## Exercise prompt:
A word-for-word copy of the records is needed, with every picture left out.
*** Opening of Data provided ***
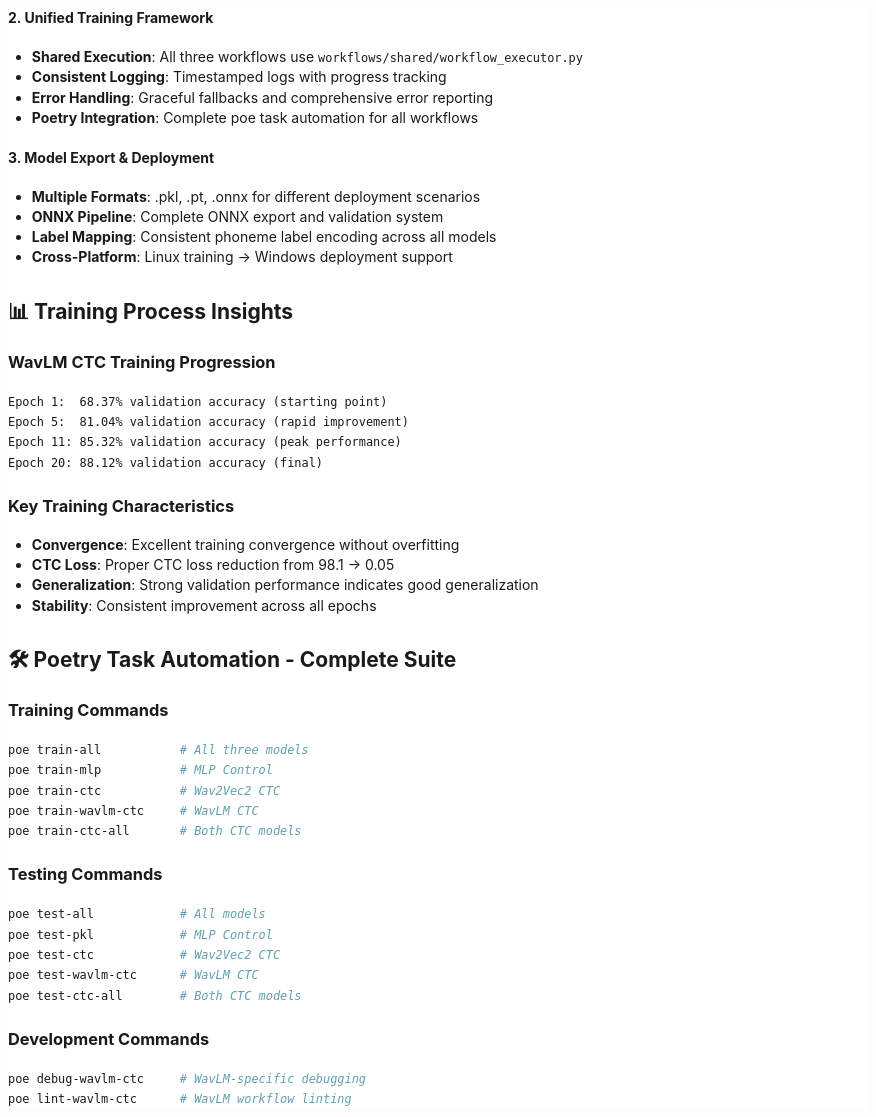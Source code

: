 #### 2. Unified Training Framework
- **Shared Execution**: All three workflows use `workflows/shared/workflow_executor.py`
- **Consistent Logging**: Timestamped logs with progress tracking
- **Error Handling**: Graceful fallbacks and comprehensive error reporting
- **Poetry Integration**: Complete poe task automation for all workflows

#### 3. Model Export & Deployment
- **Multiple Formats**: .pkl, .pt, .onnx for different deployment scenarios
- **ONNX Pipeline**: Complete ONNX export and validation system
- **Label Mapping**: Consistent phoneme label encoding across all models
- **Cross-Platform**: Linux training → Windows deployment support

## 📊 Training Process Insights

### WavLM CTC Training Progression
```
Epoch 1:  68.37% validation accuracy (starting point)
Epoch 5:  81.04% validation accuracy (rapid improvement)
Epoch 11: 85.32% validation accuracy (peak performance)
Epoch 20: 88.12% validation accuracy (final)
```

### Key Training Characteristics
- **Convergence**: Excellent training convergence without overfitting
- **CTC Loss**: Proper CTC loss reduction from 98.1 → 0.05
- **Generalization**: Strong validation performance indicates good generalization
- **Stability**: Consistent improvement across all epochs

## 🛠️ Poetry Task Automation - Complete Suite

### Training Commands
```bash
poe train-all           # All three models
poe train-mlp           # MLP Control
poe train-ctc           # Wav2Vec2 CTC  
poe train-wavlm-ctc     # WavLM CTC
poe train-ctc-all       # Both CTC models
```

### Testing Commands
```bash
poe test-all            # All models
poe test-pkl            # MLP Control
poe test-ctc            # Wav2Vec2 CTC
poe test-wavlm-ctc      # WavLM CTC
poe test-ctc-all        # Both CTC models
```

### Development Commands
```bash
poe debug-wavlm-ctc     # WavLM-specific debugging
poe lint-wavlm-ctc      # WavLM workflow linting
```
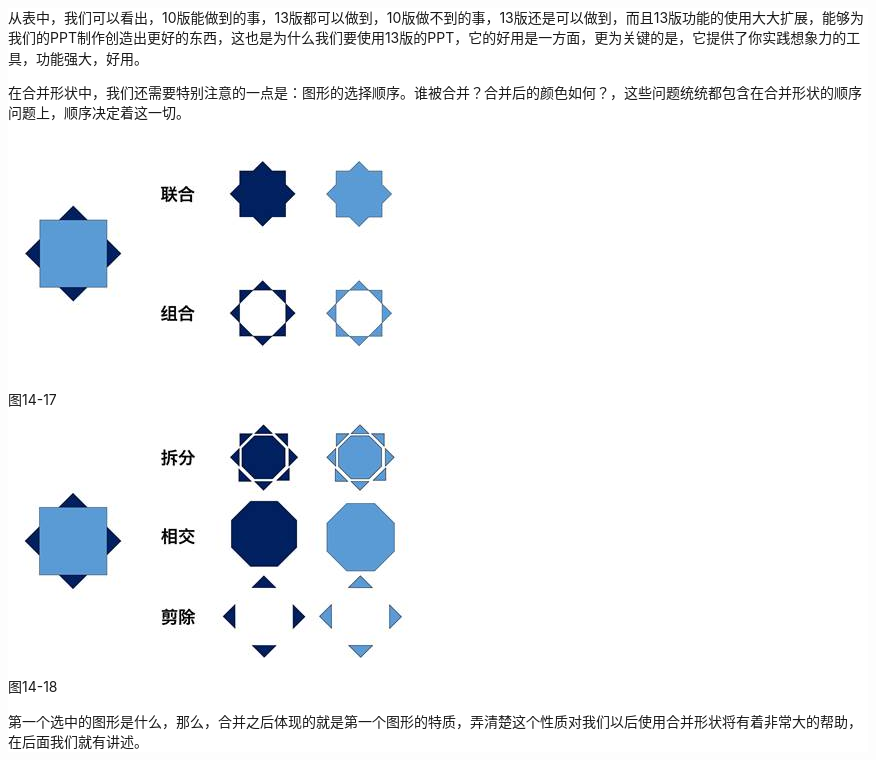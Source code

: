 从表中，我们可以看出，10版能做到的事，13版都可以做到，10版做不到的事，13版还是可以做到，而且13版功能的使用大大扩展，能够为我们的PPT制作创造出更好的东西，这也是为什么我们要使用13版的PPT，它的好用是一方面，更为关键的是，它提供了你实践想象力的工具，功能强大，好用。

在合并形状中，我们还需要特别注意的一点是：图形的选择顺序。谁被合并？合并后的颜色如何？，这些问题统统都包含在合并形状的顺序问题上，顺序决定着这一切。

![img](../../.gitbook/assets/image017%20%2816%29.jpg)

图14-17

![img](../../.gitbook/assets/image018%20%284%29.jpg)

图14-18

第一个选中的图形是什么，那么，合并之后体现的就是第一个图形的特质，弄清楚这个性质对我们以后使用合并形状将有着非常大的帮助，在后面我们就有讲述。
*** Close of Data provided ***
## Solution for this exercise:
Source code

: #### 2. Unified Training Framework
- **Shared Execution**: All three workflows use `workflows/shared/workflow_executor.py`
- **Consistent Logging**: Timestamped logs with progress tracking
- **Error Handling**: Graceful fallbacks and comprehensive error reporting
- **Poetry Integration**: Complete poe task automation for all workflows

#### 3. Model Export & Deployment
- **Multiple Formats**: .pkl, .pt, .onnx for different deployment scenarios
- **ONNX Pipeline**: Complete ONNX export and validation system
- **Label Mapping**: Consistent phoneme label encoding across all models
- **Cross-Platform**: Linux training → Windows deployment support

## 📊 Training Process Insights

### WavLM CTC Training Progression
```
Epoch 1:  68.37% validation accuracy (starting point)
Epoch 5:  81.04% validation accuracy (rapid improvement)
Epoch 11: 85.32% validation accuracy (peak performance)
Epoch 20: 88.12% validation accuracy (final)
```

### Key Training Characteristics
- **Convergence**: Excellent training convergence without overfitting
- **CTC Loss**: Proper CTC loss reduction from 98.1 → 0.05
- **Generalization**: Strong validation performance indicates good generalization
- **Stability**: Consistent improvement across all epochs

## 🛠️ Poetry Task Automation - Complete Suite

### Training Commands
```bash
poe train-all           # All three models
poe train-mlp           # MLP Control
poe train-ctc           # Wav2Vec2 CTC  
poe train-wavlm-ctc     # WavLM CTC
poe train-ctc-all       # Both CTC models
```

### Testing Commands
```bash
poe test-all            # All models
poe test-pkl            # MLP Control
poe test-ctc            # Wav2Vec2 CTC
poe test-wavlm-ctc      # WavLM CTC
poe test-ctc-all        # Both CTC models
```

### Development Commands
```bash
poe debug-wavlm-ctc     # WavLM-specific debugging
poe lint-wavlm-ctc      # WavLM workflow linting
```
Source code

: 从表中，我们可以看出，10版能做到的事，13版都可以做到，10版做不到的事，13版还是可以做到，而且13版功能的使用大大扩展，能够为我们的PPT制作创造出更好的东西，这也是为什么我们要使用13版的PPT，它的好用是一方面，更为关键的是，它提供了你实践想象力的工具，功能强大，好用。

在合并形状中，我们还需要特别注意的一点是：图形的选择顺序。谁被合并？合并后的颜色如何？，这些问题统统都包含在合并形状的顺序问题上，顺序决定着这一切。

![img](../../.gitbook/assets/image017%20%2816%29.jpg)

图14-17

![img](../../.gitbook/assets/image018%20%284%29.jpg)

图14-18

第一个选中的图形是什么，那么，合并之后体现的就是第一个图形的特质，弄清楚这个性质对我们以后使用合并形状将有着非常大的帮助，在后面我们就有讲述。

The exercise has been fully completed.